#### LISTED ENTRIES

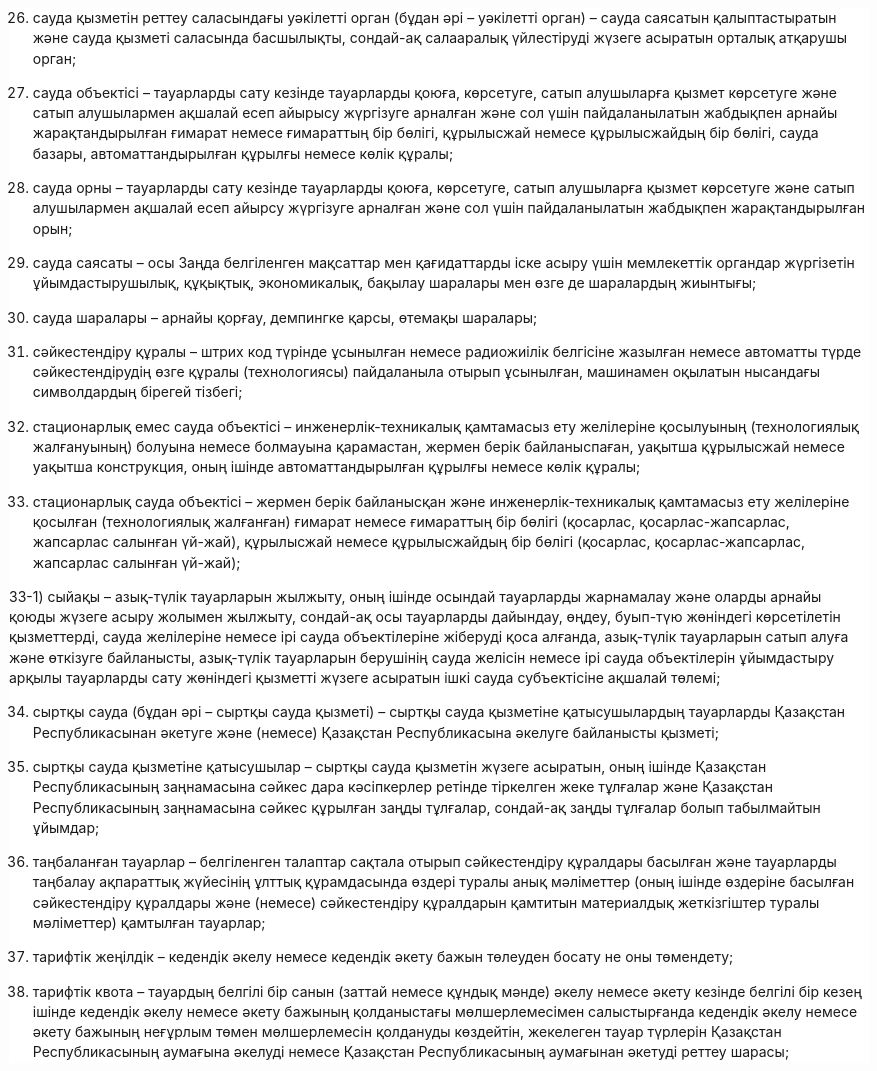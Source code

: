 26) сауда қызметiн реттеу саласындағы уәкiлеттi орган (бұдан әрi – уәкiлеттi орган) – сауда саясатын қалыптастыратын және сауда қызметі саласында басшылықты, сондай-ақ салааралық үйлестiрудi жүзеге асыратын орталық атқарушы орган;

27) сауда объектiсi – тауарларды сату кезiнде тауарларды қоюға, көрсетуге, сатып алушыларға қызмет көрсетуге және сатып алушылармен ақшалай есеп айырысу жүргізуге арналған және сол үшін пайдаланылатын жабдықпен арнайы жарақтандырылған ғимарат немесе ғимараттың бiр бөлiгi, құрылысжай немесе құрылысжайдың бiр бөлiгi, сауда базары, автоматтандырылған құрылғы немесе көлiк құралы;

28) сауда орны – тауарларды сату кезінде тауарларды қоюға, көрсетуге, сатып алушыларға қызмет көрсетуге және сатып алушылармен ақшалай есеп айырсу жүргізуге арналған және сол үшін пайдаланылатын жабдықпен жарақтандырылған орын;

29) сауда саясаты – осы Заңда белгiленген мақсаттар мен қағидаттарды iске асыру үшiн мемлекеттiк органдар жүргiзетiн ұйымдастырушылық, құқықтық, экономикалық, бақылау шаралары мен өзге де шаралардың жиынтығы;

30) сауда шаралары – арнайы қорғау, демпингке қарсы, өтемақы шаралары;

31) сәйкестендіру құралы – штрих код түрінде ұсынылған немесе радиожиілік белгісіне жазылған немесе автоматты түрде сәйкестендірудің өзге құралы (технологиясы) пайдаланыла отырып ұсынылған, машинамен оқылатын нысандағы символдардың бірегей тізбегі;

32) стационарлық емес сауда объектісі – инженерлік-техникалық қамтамасыз ету желілеріне қосылуының (технологиялық жалғануының) болуына немесе болмауына қарамастан, жермен берік байланыспаған, уақытша құрылысжай немесе уақытша конструкция, оның ішінде автоматтандырылған құрылғы немесе көлiк құралы;

33) стационарлық сауда объектісі – жермен берік байланысқан және инженерлік-техникалық қамтамасыз ету желілеріне қосылған (технологиялық жалғанған) ғимарат немесе ғимараттың бiр бөлiгi (қосарлас, қосарлас-жапсарлас, жапсарлас салынған үй-жай), құрылысжай немесе құрылысжайдың бiр бөлiгі (қосарлас, қосарлас-жапсарлас, жапсарлас салынған үй-жай);

33-1) сыйақы – азық-түлік тауарларын жылжыту, оның ішінде осындай тауарларды жарнамалау және оларды арнайы қоюды жүзеге асыру жолымен жылжыту, сондай-ақ осы тауарларды дайындау, өңдеу, буып-түю жөніндегі көрсетілетін қызметтерді, сауда желілеріне немесе ірі сауда объектілеріне жіберуді қоса алғанда, азық-түлік тауарларын сатып алуға және өткізуге байланысты, азық-түлік тауарларын берушінің сауда желісін немесе ірі сауда объектілерін ұйымдастыру арқылы тауарларды сату жөніндегі қызметті жүзеге асыратын ішкі сауда субъектісіне ақшалай төлемі;

34) сыртқы сауда (бұдан әрi – сыртқы сауда қызметi) – сыртқы сауда қызметіне қатысушылардың тауарларды Қазақстан Республикасынан әкетуге және (немесе) Қазақстан Республикасына әкелуге байланысты қызметі;

35) сыртқы сауда қызметіне қатысушылар – сыртқы сауда қызметін жүзеге асыратын, оның ішінде Қазақстан Республикасының заңнамасына сәйкес дара кәсіпкерлер ретінде тіркелген жеке тұлғалар және Қазақстан Республикасының заңнамасына сәйкес құрылған заңды тұлғалар, сондай-ақ заңды тұлғалар болып табылмайтын ұйымдар;

36) таңбаланған тауарлар – белгіленген талаптар сақтала отырып сәйкестендіру құралдары басылған және тауарларды таңбалау ақпараттық жүйесінің ұлттық құрамдасында өздері туралы анық мәліметтер (оның ішінде өздеріне басылған сәйкестендіру құралдары және (немесе) сәйкестендіру құралдарын қамтитын материалдық жеткізгіштер туралы мәліметтер) қамтылған тауарлар;

37) тарифтік жеңілдік – кедендік әкелу немесе кедендік әкету бажын төлеуден босату не оны төмендету;

38) тарифтiк квота – тауардың белгiлi бiр санын (заттай немесе құндық мәнде) әкелу немесе әкету кезiнде белгiлi бiр кезең iшiнде кедендiк әкелу немесе әкету бажының қолданыстағы мөлшерлемесiмен салыстырғанда кедендiк әкелу немесе әкету бажының неғұрлым төмен мөлшерлемесiн қолдануды көздейтiн, жекелеген тауар түрлерiн Қазақстан Республикасының аумағына әкелудi немесе Қазақстан Республикасының аумағынан әкетуді реттеу шарасы;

########

_EXERCISE REQUIREMENTS:_ Leaving out any images, restate every record word for word.

_EXERCISE SOLUTION:_
Source code

: 26) сауда қызметiн реттеу саласындағы уәкiлеттi орган (бұдан әрi – уәкiлеттi орган) – сауда саясатын қалыптастыратын және сауда қызметі саласында басшылықты, сондай-ақ салааралық үйлестiрудi жүзеге асыратын орталық атқарушы орган;

27) сауда объектiсi – тауарларды сату кезiнде тауарларды қоюға, көрсетуге, сатып алушыларға қызмет көрсетуге және сатып алушылармен ақшалай есеп айырысу жүргізуге арналған және сол үшін пайдаланылатын жабдықпен арнайы жарақтандырылған ғимарат немесе ғимараттың бiр бөлiгi, құрылысжай немесе құрылысжайдың бiр бөлiгi, сауда базары, автоматтандырылған құрылғы немесе көлiк құралы;

28) сауда орны – тауарларды сату кезінде тауарларды қоюға, көрсетуге, сатып алушыларға қызмет көрсетуге және сатып алушылармен ақшалай есеп айырсу жүргізуге арналған және сол үшін пайдаланылатын жабдықпен жарақтандырылған орын;

29) сауда саясаты – осы Заңда белгiленген мақсаттар мен қағидаттарды iске асыру үшiн мемлекеттiк органдар жүргiзетiн ұйымдастырушылық, құқықтық, экономикалық, бақылау шаралары мен өзге де шаралардың жиынтығы;

30) сауда шаралары – арнайы қорғау, демпингке қарсы, өтемақы шаралары;

31) сәйкестендіру құралы – штрих код түрінде ұсынылған немесе радиожиілік белгісіне жазылған немесе автоматты түрде сәйкестендірудің өзге құралы (технологиясы) пайдаланыла отырып ұсынылған, машинамен оқылатын нысандағы символдардың бірегей тізбегі;

32) стационарлық емес сауда объектісі – инженерлік-техникалық қамтамасыз ету желілеріне қосылуының (технологиялық жалғануының) болуына немесе болмауына қарамастан, жермен берік байланыспаған, уақытша құрылысжай немесе уақытша конструкция, оның ішінде автоматтандырылған құрылғы немесе көлiк құралы;

33) стационарлық сауда объектісі – жермен берік байланысқан және инженерлік-техникалық қамтамасыз ету желілеріне қосылған (технологиялық жалғанған) ғимарат немесе ғимараттың бiр бөлiгi (қосарлас, қосарлас-жапсарлас, жапсарлас салынған үй-жай), құрылысжай немесе құрылысжайдың бiр бөлiгі (қосарлас, қосарлас-жапсарлас, жапсарлас салынған үй-жай);

33-1) сыйақы – азық-түлік тауарларын жылжыту, оның ішінде осындай тауарларды жарнамалау және оларды арнайы қоюды жүзеге асыру жолымен жылжыту, сондай-ақ осы тауарларды дайындау, өңдеу, буып-түю жөніндегі көрсетілетін қызметтерді, сауда желілеріне немесе ірі сауда объектілеріне жіберуді қоса алғанда, азық-түлік тауарларын сатып алуға және өткізуге байланысты, азық-түлік тауарларын берушінің сауда желісін немесе ірі сауда объектілерін ұйымдастыру арқылы тауарларды сату жөніндегі қызметті жүзеге асыратын ішкі сауда субъектісіне ақшалай төлемі;

34) сыртқы сауда (бұдан әрi – сыртқы сауда қызметi) – сыртқы сауда қызметіне қатысушылардың тауарларды Қазақстан Республикасынан әкетуге және (немесе) Қазақстан Республикасына әкелуге байланысты қызметі;

35) сыртқы сауда қызметіне қатысушылар – сыртқы сауда қызметін жүзеге асыратын, оның ішінде Қазақстан Республикасының заңнамасына сәйкес дара кәсіпкерлер ретінде тіркелген жеке тұлғалар және Қазақстан Республикасының заңнамасына сәйкес құрылған заңды тұлғалар, сондай-ақ заңды тұлғалар болып табылмайтын ұйымдар;

36) таңбаланған тауарлар – белгіленген талаптар сақтала отырып сәйкестендіру құралдары басылған және тауарларды таңбалау ақпараттық жүйесінің ұлттық құрамдасында өздері туралы анық мәліметтер (оның ішінде өздеріне басылған сәйкестендіру құралдары және (немесе) сәйкестендіру құралдарын қамтитын материалдық жеткізгіштер туралы мәліметтер) қамтылған тауарлар;

37) тарифтік жеңілдік – кедендік әкелу немесе кедендік әкету бажын төлеуден босату не оны төмендету;

38) тарифтiк квота – тауардың белгiлi бiр санын (заттай немесе құндық мәнде) әкелу немесе әкету кезiнде белгiлi бiр кезең iшiнде кедендiк әкелу немесе әкету бажының қолданыстағы мөлшерлемесiмен салыстырғанда кедендiк әкелу немесе әкету бажының неғұрлым төмен мөлшерлемесiн қолдануды көздейтiн, жекелеген тауар түрлерiн Қазақстан Республикасының аумағына әкелудi немесе Қазақстан Республикасының аумағынан әкетуді реттеу шарасы;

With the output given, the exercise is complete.